Q: “Fish, eggs, flaxseeds, oils – I’m confused about which ones provide omega-3s and which ones don’t. Can you recommend the best ways to boost my omega-3s?”
Answered by Haley Hughes, MS, RD, clinical dietitian, Providence Alaska Medical Center
A lot of people are confused about how to get this essential, heart-protecting fatty acid. Some think that eating fish and flaxseeds is all it takes, but there’s more to it than that. You could still be deficient in omega-3s if you’re not making the right choices. Knowing a few key details can make all the difference.
Know your omega-3s
Omega-3s are called “essential” fatty acids because they are essential to your health. Two types of omega-3s, in particular – EPA and DHA – provide powerful cardiovascular protections, including:
- Reduced risk of clots and heart attacks
- Reduced arrhythmias
- Relaxed blood vessels and lower blood pressure
- Lower LDL (“bad”) cholesterol
- Reduced plaque buildup in the arteries
In addition, EPA and DHA also play a vital role in early brain development, and may reduce the risk of dementia and Alzheimer’s disease later in life. These are the omega-3s that are found in certain kinds of fish. Most people could use more EPA and DHA.

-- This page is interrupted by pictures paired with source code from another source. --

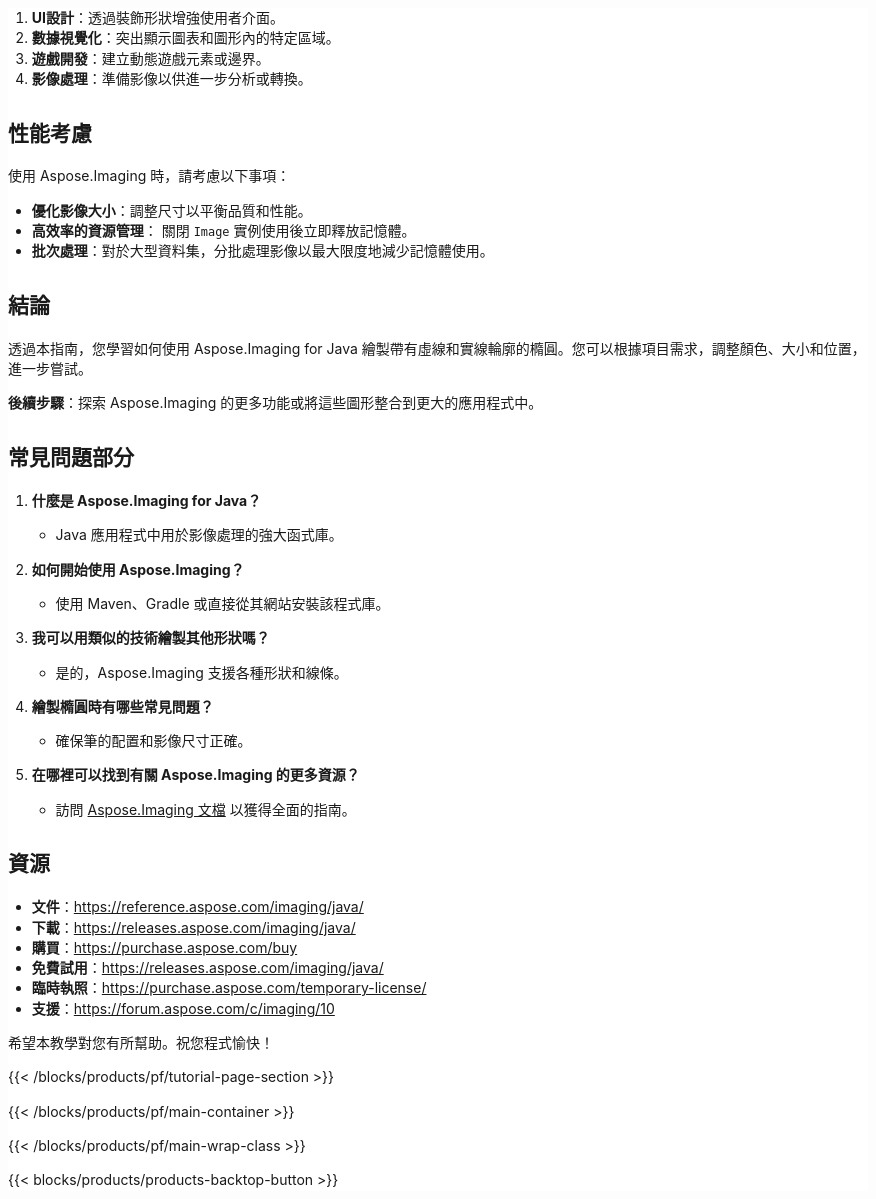 1. **UI設計**：透過裝飾形狀增強使用者介面。
2. **數據視覺化**：突出顯示圖表和圖形內的特定區域。
3. **遊戲開發**：建立動態遊戲元素或邊界。
4. **影像處理**：準備影像以供進一步分析或轉換。

## 性能考慮

使用 Aspose.Imaging 時，請考慮以下事項：

- **優化影像大小**：調整尺寸以平衡品質和性能。
- **高效率的資源管理**： 關閉 `Image` 實例使用後立即釋放記憶體。
- **批次處理**：對於大型資料集，分批處理影像以最大限度地減少記憶體使用。

## 結論

透過本指南，您學習如何使用 Aspose.Imaging for Java 繪製帶有虛線和實線輪廓的橢圓。您可以根據項目需求，調整顏色、大小和位置，進一步嘗試。 

**後續步驟**：探索 Aspose.Imaging 的更多功能或將這些圖形整合到更大的應用程式中。

## 常見問題部分

1. **什麼是 Aspose.Imaging for Java？**
   - Java 應用程式中用於影像處理的強大函式庫。
   
2. **如何開始使用 Aspose.Imaging？**
   - 使用 Maven、Gradle 或直接從其網站安裝該程式庫。

3. **我可以用類似的技術繪製其他形狀嗎？**
   - 是的，Aspose.Imaging 支援各種形狀和線條。

4. **繪製橢圓時有哪些常見問題？**
   - 確保筆的配置和影像尺寸正確。

5. **在哪裡可以找到有關 Aspose.Imaging 的更多資源？**
   - 訪問 [Aspose.Imaging 文檔](https://reference.aspose.com/imaging/java/) 以獲得全面的指南。

## 資源

- **文件**：https://reference.aspose.com/imaging/java/
- **下載**：https://releases.aspose.com/imaging/java/
- **購買**：https://purchase.aspose.com/buy
- **免費試用**：https://releases.aspose.com/imaging/java/
- **臨時執照**：https://purchase.aspose.com/temporary-license/
- **支援**：https://forum.aspose.com/c/imaging/10

希望本教學對您有所幫助。祝您程式愉快！

{{< /blocks/products/pf/tutorial-page-section >}}

{{< /blocks/products/pf/main-container >}}

{{< /blocks/products/pf/main-wrap-class >}}

{{< blocks/products/products-backtop-button >}}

A third form of omega-3 is called alpha-linolenic acid, or ALA. (Don’t confuse this ALA with alpha-lipoic acid, which is very different.) While also very beneficial, the science behind its heart benefits isn’t as strong. Most people don’t need to make a special effort to get more ALA – it’s the most plentiful type of omega-3 in our diets. However, your body can convert a small fraction of ALA into EPA and DHA, and since ALA is found mainly in plants, it may have special importance to strict vegetarians and vegans.
Where to get your omega-3s
- Fatty fish: The richest source of EPA and DHA, by far, is fish, and the type of fish makes a big difference. Tilapia and shrimp don’t really cut it. Darker, fattier, cold-water fish such as salmon, mackerel, herring, wild trout, sardines and tuna are some of the best sources. Wild fish, which feed on omega-3-rich algae and sea greens, are often better sources than farmed fish. The American Heart Association recommends eating fatty fish (3.5 ounces per serving) at least twice a week. Check the omega-3 levels of popular fish and seafood choices here.
- Grass-fed meats, eggs and dairy: Pasture-raised animals, as well as wild game, have a diet that’s higher in omega-3s than their corn-fed counterparts, and those benefits are passed on to us when we consume their meat, eggs and dairy products.
- Ground flaxseeds: Flaxseeds are very high in ALA, but your body can’t process the whole seeds. They need to be ground up or pressed into oil to release their benefits. A tablespoon of ground flaxseed or a teaspoon of oil supplies all the ALA you need in a day.
- Chia seeds: These seeds are packed with ALA, and they don’t have to be ground. One tablespoon a day is more than enough.
- Walnuts and walnut oil: Walnuts are higher in ALA than any other nut. They contain omega-6s, as well, but in a balance that is considered healthy. A quarter cup of nuts or a tablespoon of oil meets your day’s needs.
- Leafy greens: Like the algae and grasses that omega-3-rich fish and pastured animals eat, green leafy vegetables are a good source of ALA – just one more reason to eat your veggies.
Considering omega-3 supplements?
Getting your omega-3s from food is ideal, but if you have cardiovascular risks or you can’t get enough EPA and DHA from food, you might benefit from a supplement.
- Talk with your health care provider first to make sure it won’t interfere with other health issues or medications.
- Choose a supplement with EPA and DHA.
- Look for a brand that’s NSF certified.
- Avoid mega doses: 1 gram of DHA/EPA per day is plenty. Taking more than 3 grams a day can cause excessive bleeding.
- Most omega-3 supplements come from fish oil, but algae supplements are a good alternative if you’re a vegetarian or vegan or you’re allergic to fish.
A caution for pregnant women and children
EPA and DHA are crucial to children’s brain development, but pregnant women and children should avoid fish that may be high in mercury. Choose carefully - salmon and sardines are safer choices; mackerel and tuna pose more contamination risks. Fish oil supplements aren’t a problem.